Sony Puts AI Companies ‘On Notice’

We're about to test the limits of existing copyright law.

James Joyner · Friday, May 17, 2024 · 9 comments

FT (“Sony Music warns global tech and streamers over AI use of its artists“):

Sony Music is sending warning letters to more than 700 artificial intelligence developers and music streaming services globally in the latest salvo in the music industry’s battle against tech groups ripping off artists.

The Sony Music letter, which has been seen by the Financial Times, expressly prohibits AI developers from using its music — which includes artists such as Harry Styles, Adele and Beyoncé — and opts out of any text and data mining of any of its content for any purposes such as training, developing or commercialising any AI system.

Sony Music is sending the letter to companies developing AI systems including OpenAI, Microsoft, Google, Suno and Udio, according to those close to the group.

The world’s second-largest music group is also sending separate letters to streaming platforms, including Spotify and Apple, asking them to adopt “best practice” measures to protect artists and songwriters and their music from scraping, mining and training by AI developers without consent or compensation. It has asked them to update their terms of service, making it clear that mining and training on its content is not permitted.

Sony Music declined to comment further.

The letter, which is being sent to tech companies around the world this week, marks an escalation of the music group’s attempts to stop the melodies, lyrics and images from copyrighted songs and artists being used by tech companies to produce new versions or to train systems to create their own music.

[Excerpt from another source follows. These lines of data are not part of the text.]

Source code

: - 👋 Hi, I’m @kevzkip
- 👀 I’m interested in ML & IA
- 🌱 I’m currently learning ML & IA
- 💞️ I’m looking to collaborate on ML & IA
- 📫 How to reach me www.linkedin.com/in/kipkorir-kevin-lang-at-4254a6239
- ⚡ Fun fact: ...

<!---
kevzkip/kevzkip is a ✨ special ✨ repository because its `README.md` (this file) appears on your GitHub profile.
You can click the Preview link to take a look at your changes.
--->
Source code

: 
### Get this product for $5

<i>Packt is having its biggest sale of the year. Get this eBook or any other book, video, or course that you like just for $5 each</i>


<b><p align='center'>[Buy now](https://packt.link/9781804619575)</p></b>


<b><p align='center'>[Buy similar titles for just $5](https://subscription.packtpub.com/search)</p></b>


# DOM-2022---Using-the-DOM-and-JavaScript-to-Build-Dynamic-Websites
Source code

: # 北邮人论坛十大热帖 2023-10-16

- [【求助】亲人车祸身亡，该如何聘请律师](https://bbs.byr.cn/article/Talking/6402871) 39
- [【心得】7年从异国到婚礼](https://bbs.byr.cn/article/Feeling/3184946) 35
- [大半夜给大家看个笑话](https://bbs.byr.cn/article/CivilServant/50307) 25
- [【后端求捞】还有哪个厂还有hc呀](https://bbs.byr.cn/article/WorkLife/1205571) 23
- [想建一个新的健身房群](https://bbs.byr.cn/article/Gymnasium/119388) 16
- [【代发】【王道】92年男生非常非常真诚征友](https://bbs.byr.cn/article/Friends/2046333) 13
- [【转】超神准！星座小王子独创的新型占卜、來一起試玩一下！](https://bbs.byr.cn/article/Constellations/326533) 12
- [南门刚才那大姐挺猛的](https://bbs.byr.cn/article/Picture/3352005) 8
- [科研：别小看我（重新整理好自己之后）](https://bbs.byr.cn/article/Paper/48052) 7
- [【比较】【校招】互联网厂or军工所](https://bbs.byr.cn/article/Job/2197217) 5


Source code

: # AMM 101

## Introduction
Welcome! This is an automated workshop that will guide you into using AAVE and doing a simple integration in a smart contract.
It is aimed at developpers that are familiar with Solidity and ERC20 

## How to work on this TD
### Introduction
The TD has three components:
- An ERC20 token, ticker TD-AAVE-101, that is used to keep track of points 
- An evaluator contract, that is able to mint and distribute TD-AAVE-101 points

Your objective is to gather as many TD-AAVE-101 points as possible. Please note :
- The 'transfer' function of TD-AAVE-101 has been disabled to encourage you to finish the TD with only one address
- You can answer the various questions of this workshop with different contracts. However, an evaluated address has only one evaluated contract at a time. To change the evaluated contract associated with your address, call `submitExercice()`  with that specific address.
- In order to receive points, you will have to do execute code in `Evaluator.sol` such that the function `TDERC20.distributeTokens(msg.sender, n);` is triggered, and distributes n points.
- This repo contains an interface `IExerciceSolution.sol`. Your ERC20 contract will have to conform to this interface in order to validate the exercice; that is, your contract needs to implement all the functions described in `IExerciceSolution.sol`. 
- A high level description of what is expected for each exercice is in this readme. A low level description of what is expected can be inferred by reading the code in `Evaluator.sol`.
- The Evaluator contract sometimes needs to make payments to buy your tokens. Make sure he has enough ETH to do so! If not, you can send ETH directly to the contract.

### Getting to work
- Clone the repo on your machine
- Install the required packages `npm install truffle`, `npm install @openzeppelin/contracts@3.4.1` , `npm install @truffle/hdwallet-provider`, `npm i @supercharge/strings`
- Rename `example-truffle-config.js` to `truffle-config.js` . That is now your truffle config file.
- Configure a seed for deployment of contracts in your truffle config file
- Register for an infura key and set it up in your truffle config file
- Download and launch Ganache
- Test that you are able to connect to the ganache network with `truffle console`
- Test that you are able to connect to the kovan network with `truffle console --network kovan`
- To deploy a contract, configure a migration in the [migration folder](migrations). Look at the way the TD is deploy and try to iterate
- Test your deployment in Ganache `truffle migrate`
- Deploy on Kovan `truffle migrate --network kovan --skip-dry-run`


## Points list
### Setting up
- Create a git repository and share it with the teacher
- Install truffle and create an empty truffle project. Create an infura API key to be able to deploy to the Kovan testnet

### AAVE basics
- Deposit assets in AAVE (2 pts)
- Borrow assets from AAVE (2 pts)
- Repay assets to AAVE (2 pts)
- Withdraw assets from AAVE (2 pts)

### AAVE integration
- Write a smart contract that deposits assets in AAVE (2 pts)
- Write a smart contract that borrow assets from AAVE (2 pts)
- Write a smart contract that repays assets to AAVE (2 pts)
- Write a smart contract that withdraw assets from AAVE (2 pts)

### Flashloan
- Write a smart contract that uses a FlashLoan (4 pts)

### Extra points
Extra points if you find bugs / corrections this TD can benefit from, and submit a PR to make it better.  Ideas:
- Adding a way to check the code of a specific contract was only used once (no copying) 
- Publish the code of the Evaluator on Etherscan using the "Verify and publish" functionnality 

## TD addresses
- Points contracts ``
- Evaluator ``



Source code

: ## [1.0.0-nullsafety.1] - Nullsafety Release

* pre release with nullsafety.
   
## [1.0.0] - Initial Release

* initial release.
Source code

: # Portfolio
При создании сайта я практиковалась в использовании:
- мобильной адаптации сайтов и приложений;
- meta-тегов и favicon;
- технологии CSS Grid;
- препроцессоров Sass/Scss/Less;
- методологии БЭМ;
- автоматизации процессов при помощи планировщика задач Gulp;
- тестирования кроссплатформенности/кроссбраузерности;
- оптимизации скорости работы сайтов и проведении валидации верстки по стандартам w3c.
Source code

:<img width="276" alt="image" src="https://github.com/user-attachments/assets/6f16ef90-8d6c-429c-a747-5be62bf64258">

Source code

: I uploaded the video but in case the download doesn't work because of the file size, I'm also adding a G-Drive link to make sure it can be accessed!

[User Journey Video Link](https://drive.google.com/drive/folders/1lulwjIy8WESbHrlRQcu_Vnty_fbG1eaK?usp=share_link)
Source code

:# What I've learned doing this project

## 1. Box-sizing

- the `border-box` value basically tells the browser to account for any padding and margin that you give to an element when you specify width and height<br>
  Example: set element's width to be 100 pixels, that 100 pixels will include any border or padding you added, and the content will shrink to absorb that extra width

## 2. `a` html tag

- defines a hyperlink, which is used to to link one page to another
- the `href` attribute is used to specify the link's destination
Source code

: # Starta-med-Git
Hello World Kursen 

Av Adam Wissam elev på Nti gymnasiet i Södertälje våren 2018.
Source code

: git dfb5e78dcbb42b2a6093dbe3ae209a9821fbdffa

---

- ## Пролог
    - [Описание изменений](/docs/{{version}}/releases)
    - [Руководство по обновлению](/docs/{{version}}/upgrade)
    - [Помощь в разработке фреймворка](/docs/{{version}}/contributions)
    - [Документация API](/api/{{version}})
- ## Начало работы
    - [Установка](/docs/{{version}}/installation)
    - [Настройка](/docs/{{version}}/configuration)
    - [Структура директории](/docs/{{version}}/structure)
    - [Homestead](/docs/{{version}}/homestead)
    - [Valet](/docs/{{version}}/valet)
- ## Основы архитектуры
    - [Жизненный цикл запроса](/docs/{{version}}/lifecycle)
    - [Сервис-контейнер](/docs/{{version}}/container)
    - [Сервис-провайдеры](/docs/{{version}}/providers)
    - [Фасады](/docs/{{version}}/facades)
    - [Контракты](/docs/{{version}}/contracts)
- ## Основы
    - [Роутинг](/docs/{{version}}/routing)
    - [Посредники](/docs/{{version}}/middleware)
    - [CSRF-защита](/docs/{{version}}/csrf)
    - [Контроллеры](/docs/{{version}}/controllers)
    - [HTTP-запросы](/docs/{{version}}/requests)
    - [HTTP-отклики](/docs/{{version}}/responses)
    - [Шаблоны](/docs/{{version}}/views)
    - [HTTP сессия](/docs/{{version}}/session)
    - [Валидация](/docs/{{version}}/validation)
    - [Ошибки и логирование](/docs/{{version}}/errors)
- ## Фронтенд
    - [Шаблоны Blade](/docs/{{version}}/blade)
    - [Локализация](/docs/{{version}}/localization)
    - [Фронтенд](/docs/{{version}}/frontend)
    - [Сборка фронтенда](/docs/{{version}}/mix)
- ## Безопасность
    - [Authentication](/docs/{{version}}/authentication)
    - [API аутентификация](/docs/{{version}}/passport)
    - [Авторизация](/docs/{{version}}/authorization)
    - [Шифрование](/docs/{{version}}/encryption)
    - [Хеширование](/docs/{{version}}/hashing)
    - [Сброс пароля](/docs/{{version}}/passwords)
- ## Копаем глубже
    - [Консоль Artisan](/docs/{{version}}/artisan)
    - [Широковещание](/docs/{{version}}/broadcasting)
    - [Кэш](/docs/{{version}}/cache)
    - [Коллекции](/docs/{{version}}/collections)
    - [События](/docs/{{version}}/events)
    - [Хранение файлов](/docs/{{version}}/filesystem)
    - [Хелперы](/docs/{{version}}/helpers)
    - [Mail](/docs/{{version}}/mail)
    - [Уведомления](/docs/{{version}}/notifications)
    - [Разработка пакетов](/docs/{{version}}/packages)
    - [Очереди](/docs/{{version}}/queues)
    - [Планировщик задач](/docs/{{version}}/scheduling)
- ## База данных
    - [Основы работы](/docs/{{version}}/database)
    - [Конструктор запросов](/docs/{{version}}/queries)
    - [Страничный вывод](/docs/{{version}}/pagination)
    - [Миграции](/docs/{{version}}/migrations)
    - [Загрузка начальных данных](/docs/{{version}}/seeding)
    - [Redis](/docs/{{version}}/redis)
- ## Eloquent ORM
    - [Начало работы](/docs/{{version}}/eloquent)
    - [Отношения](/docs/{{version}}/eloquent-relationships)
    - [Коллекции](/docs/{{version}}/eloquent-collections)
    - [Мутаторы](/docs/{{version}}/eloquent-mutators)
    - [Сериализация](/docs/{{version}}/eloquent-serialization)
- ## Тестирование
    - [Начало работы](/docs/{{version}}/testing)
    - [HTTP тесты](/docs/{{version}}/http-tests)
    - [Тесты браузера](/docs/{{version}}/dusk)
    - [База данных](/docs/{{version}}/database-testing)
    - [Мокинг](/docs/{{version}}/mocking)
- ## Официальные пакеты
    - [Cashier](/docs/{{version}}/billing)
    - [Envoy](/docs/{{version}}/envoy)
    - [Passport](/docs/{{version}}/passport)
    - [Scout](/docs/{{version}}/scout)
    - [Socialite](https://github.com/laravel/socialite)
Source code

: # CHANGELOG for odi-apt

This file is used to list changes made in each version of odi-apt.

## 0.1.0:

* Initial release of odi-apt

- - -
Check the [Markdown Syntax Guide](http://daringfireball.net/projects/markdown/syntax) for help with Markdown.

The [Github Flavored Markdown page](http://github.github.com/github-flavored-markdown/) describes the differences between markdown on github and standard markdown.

The letter says that Sony Music and its artists “recognise the significant potential and advancement of artificial intelligence” but adds that “unauthorised use . . . in the training, development or commercialisation of AI systems deprives [Sony] of control over and appropriate compensation”.

It says: “This letter serves to put you on notice directly, and reiterate, that [Sony’s labels] expressly prohibit any use of [their] content.”

It’ll be fascinating to watch this play out. Offhand, it seems to me that either using copyrighted content to train AI models is fair use or it isn’t. Given the radically transformative nature of it, I would lean toward it qualifying under existing law.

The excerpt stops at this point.